### What the exercise asks
From the entries below, extract every line that includes the word "frametitle".

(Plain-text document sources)
+-------+
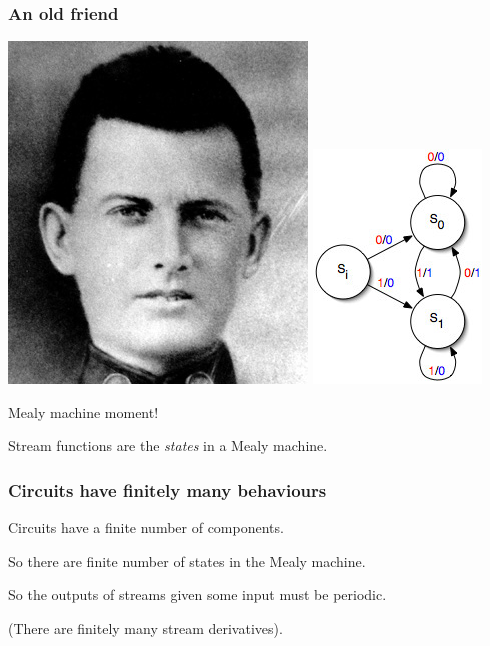 \begin{frame}
    \frametitle{An old friend}

    \Large

    \begin{center}
        \includegraphics[scale=0.33]{imgs/mealy}
        \quad
        \includegraphics[scale=0.5]{imgs/mealy-machine}

        Mealy machine moment!

        \wait

        \normalsize
        Stream functions are the \emph{states} in a Mealy machine.
    \end{center}

\end{frame}
\begin{frame}
    \frametitle{Circuits have finitely many behaviours}

    Circuits have a finite number of components.

    \wait

    So there are finite number of states in the Mealy machine.

    \wait

    So the outputs of streams given some input must be \alert{periodic}.

    \wait

    (There are finitely many \alert{stream derivatives}).
\end{frame}
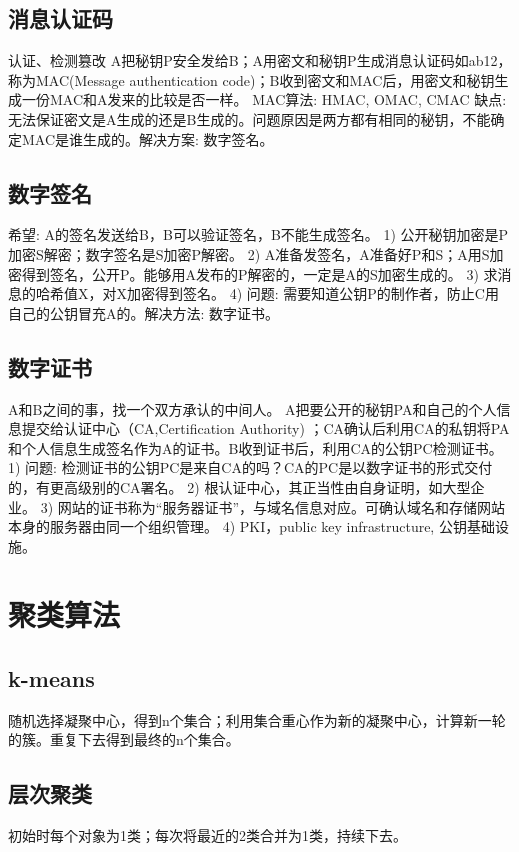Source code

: \documentclass[UTF8]{../computerUniverse}
\begin{document}
\subsection{消息认证码}
认证、检测篡改
A把秘钥P安全发给B；A用密文和秘钥P生成消息认证码如ab12，称为MAC(Message authentication code)；B收到密文和MAC后，用密文和秘钥生成一份MAC和A发来的比较是否一样。
MAC算法: HMAC, OMAC, CMAC
缺点: 无法保证密文是A生成的还是B生成的。问题原因是两方都有相同的秘钥，不能确定MAC是谁生成的。解决方案: 数字签名。


\subsection{数字签名}
希望: A的签名发送给B，B可以验证签名，B不能生成签名。
1) 公开秘钥加密是P加密S解密；数字签名是S加密P解密。
2) A准备发签名，A准备好P和S；A用S加密得到签名，公开P。能够用A发布的P解密的，一定是A的S加密生成的。
3) 求消息的哈希值X，对X加密得到签名。
4) 问题: 需要知道公钥P的制作者，防止C用自己的公钥冒充A的。解决方法: 数字证书。


\subsection{数字证书}
A和B之间的事，找一个双方承认的中间人。
A把要公开的秘钥PA和自己的个人信息提交给认证中心（CA,Certification Authority) ；CA确认后利用CA的私钥将PA和个人信息生成签名作为A的证书。B收到证书后，利用CA的公钥PC检测证书。
1) 问题: 检测证书的公钥PC是来自CA的吗？CA的PC是以数字证书的形式交付的，有更高级别的CA署名。
2) 根认证中心，其正当性由自身证明，如大型企业。
3) 网站的证书称为“服务器证书”，与域名信息对应。可确认域名和存储网站本身的服务器由同一个组织管理。
4) PKI，public key infrastructure, 公钥基础设施。



\section{聚类算法}

\subsection{k-means}
随机选择凝聚中心，得到n个集合；利用集合重心作为新的凝聚中心，计算新一轮的簇。重复下去得到最终的n个集合。

\subsection{层次聚类}
初始时每个对象为1类；每次将最近的2类合并为1类，持续下去。
\end{document}
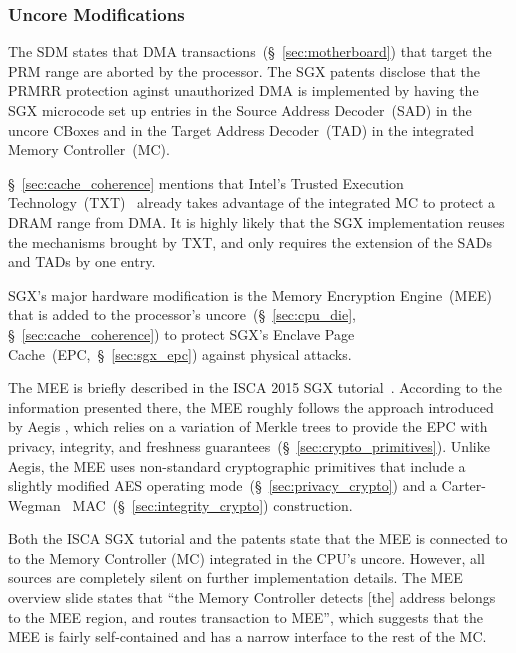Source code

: \subsubsection{Uncore Modifications}

The SDM states that DMA transactions~(\S~\ref{sec:motherboard}) that target the
PRM range are aborted by the processor. The SGX patents disclose that the PRMRR
protection aginst unauthorized DMA is implemented by having the SGX microcode
set up entries in the Source Address Decoder~(SAD) in the uncore CBoxes and in
the Target Address Decoder~(TAD) in the integrated Memory Controller~(MC).

\S~\ref{sec:cache_coherence} mentions that Intel's Trusted Execution
Technology~(TXT)~\cite{grawrock2009txt} already takes advantage of the
integrated MC to protect a DRAM range from DMA. It is highly likely that the
SGX implementation reuses the mechanisms brought by TXT, and only requires the
extension of the SADs and TADs by one entry.

SGX's major hardware modification is the Memory Encryption Engine~(MEE) that is
added to the processor's uncore~(\S~\ref{sec:cpu_die},
\S~\ref{sec:cache_coherence}) to protect SGX's Enclave Page
Cache~(EPC,~\S~\ref{sec:sgx_epc}) against physical attacks.


The MEE is briefly described in the ISCA 2015 SGX
tutorial~\cite{intel2015iscasgx}. According to the information presented there,
the MEE roughly follows the approach introduced by Aegis \cite{suh2003aegis}
\cite{aegis_impl}, which relies on a variation of Merkle trees to provide the
EPC with privacy, integrity, and freshness
guarantees~(\S~\ref{sec:crypto_primitives}). Unlike Aegis, the MEE uses
non-standard cryptographic primitives that include a slightly modified AES
operating mode~(\S~\ref{sec:privacy_crypto}) and a
Carter-Wegman~\cite{carter1977mac, wegman1981mac}
MAC~(\S~\ref{sec:integrity_crypto}) construction.


Both the ISCA SGX tutorial and the patents state that the MEE is connected to
to the Memory Controller (MC) integrated in the CPU's uncore. However, all
sources are completely silent on further implementation details. The
MEE overview slide states that ``the Memory Controller detects [the] address
belongs to the MEE region, and routes transaction to MEE'', which suggests that
the MEE is fairly self-contained and has a narrow interface to the rest of the
MC.


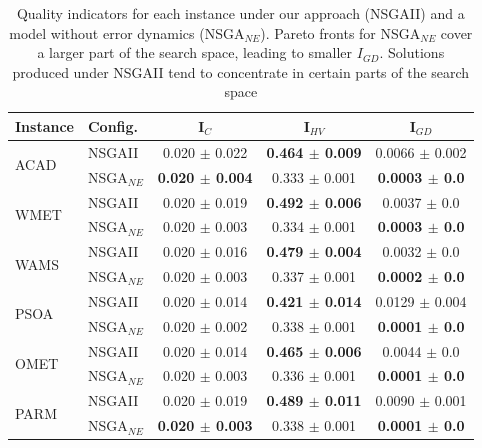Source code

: \documentclass[conference]{IEEEtran}
\begin{document}
\begin{table}[htbp]
	\scriptsize
  \centering
  \caption{Quality indicators for each instance under our approach (NSGAII) and a model without error dynamics (NSGA$_{NE}$). Pareto fronts for NSGA$_{NE}$ cover a larger part of the search space, leading to smaller $I_{GD}$. Solutions produced under NSGAII tend to concentrate in certain parts of the search space}
    \begin{tabular}{p{0.8cm}p{1.0cm}ccc}
    \toprule
    \textbf{Instance} & \textbf{Config.} & \textbf{I$_{C}$} & \textbf{I$_{HV}$} & \textbf{I$_{GD}$} \\
    \midrule
    \multirow{2}[2]{*}{ACAD} & NSGAII & 0.020 $\pm$ 0.022 & \textbf{0.464 $\pm$ 0.009} & 0.0066 $\pm$ 0.002 \\
          & NSGA$_{NE}$ & \textbf{0.020 $\pm$ 0.004} & 0.333 $\pm$ 0.001 & \textbf{0.0003 $\pm$ 0.0} \\\hline
    \multirow{2}[2]{*}{WMET} & NSGAII & 0.020 $\pm$ 0.019 & \textbf{0.492 $\pm$ 0.006} & 0.0037 $\pm$ 0.0 \\
          & NSGA$_{NE}$ & 0.020 $\pm$ 0.003 & 0.334 $\pm$ 0.001 & \textbf{0.0003 $\pm$ 0.0} \\\hline
    \multirow{2}[2]{*}{WAMS} & NSGAII & 0.020 $\pm$ 0.016 & \textbf{0.479 $\pm$ 0.004} & 0.0032 $\pm$ 0.0 \\
          & NSGA$_{NE}$ & 0.020 $\pm$ 0.003 & 0.337 $\pm$ 0.001 & \textbf{0.0002 $\pm$ 0.0} \\\hline
    \multirow{2}[2]{*}{PSOA} & NSGAII & 0.020 $\pm$ 0.014 & \textbf{0.421 $\pm$ 0.014} & 0.0129 $\pm$ 0.004 \\
          & NSGA$_{NE}$ & 0.020 $\pm$ 0.002 & 0.338 $\pm$ 0.001 & \textbf{0.0001 $\pm$ 0.0} \\\hline
    \multirow{2}[2]{*}{OMET} & NSGAII & 0.020 $\pm$ 0.014 & \textbf{0.465 $\pm$ 0.006} & 0.0044 $\pm$ 0.0 \\
          & NSGA$_{NE}$ & 0.020 $\pm$ 0.003 & 0.336 $\pm$ 0.001 & \textbf{0.0001 $\pm$ 0.0} \\\hline
    \multirow{2}[2]{*}{PARM} & NSGAII & 0.020 $\pm$ 0.019 & \textbf{0.489 $\pm$ 0.011} & 0.0090 $\pm$ 0.001 \\
          & NSGA$_{NE}$ & \textbf{0.020 $\pm$ 0.003} & 0.338 $\pm$ 0.001 & \textbf{0.0001 $\pm$ 0.0} \\
    \bottomrule
    \end{tabular}%
\end{table}%
\end{document}

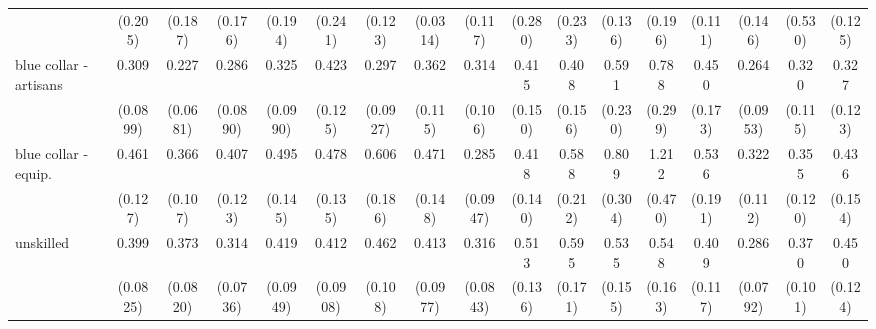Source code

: {\begin{tabular}{l*{16}{c}}
                    &     (0.205)         &     (0.187)         &     (0.176)         &     (0.194)         &     (0.241)         &     (0.123)         &    (0.0314)         &     (0.117)         &     (0.280)         &     (0.233)         &     (0.136)         &     (0.196)         &     (0.111)         &     (0.146)         &     (0.530)         &     (0.125)         \\
[1em]
blue collar - artisans&       0.309\sym{***}&       0.227\sym{***}&       0.286\sym{***}&       0.325\sym{***}&       0.423\sym{**} &       0.297\sym{***}&       0.362\sym{**} &       0.314\sym{***}&       0.415\sym{*}  &       0.408\sym{*}  &       0.591         &       0.788         &       0.450\sym{*}  &       0.264\sym{***}&       0.320\sym{**} &       0.327\sym{**} \\
                    &    (0.0899)         &    (0.0681)         &    (0.0890)         &    (0.0990)         &     (0.125)         &    (0.0927)         &     (0.115)         &     (0.106)         &     (0.150)         &     (0.156)         &     (0.230)         &     (0.299)         &     (0.173)         &    (0.0953)         &     (0.115)         &     (0.123)         \\
[1em]
blue collar - equip.&       0.461\sym{**} &       0.366\sym{***}&       0.407\sym{**} &       0.495\sym{*}  &       0.478\sym{**} &       0.606         &       0.471\sym{*}  &       0.285\sym{***}&       0.418\sym{**} &       0.588         &       0.809         &       1.212         &       0.536         &       0.322\sym{**} &       0.355\sym{**} &       0.436\sym{*}  \\
                    &     (0.127)         &     (0.107)         &     (0.123)         &     (0.145)         &     (0.135)         &     (0.186)         &     (0.148)         &    (0.0947)         &     (0.140)         &     (0.212)         &     (0.304)         &     (0.470)         &     (0.191)         &     (0.112)         &     (0.120)         &     (0.154)         \\
[1em]
unskilled           &       0.399\sym{***}&       0.373\sym{***}&       0.314\sym{***}&       0.419\sym{***}&       0.412\sym{***}&       0.462\sym{***}&       0.413\sym{***}&       0.316\sym{***}&       0.513\sym{*}  &       0.595         &       0.535\sym{*}  &       0.548\sym{*}  &       0.409\sym{**} &       0.286\sym{***}&       0.370\sym{***}&       0.450\sym{**} \\
                    &    (0.0825)         &    (0.0820)         &    (0.0736)         &    (0.0949)         &    (0.0908)         &     (0.108)         &    (0.0977)         &    (0.0843)         &     (0.136)         &     (0.171)         &     (0.155)         &     (0.163)         &     (0.117)         &    (0.0792)         &     (0.101)         &     (0.124)         \\

\end{tabular}}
+-------+
### Completed task
    \frametitle{An old friend}
    \frametitle{Circuits have finitely many behaviours}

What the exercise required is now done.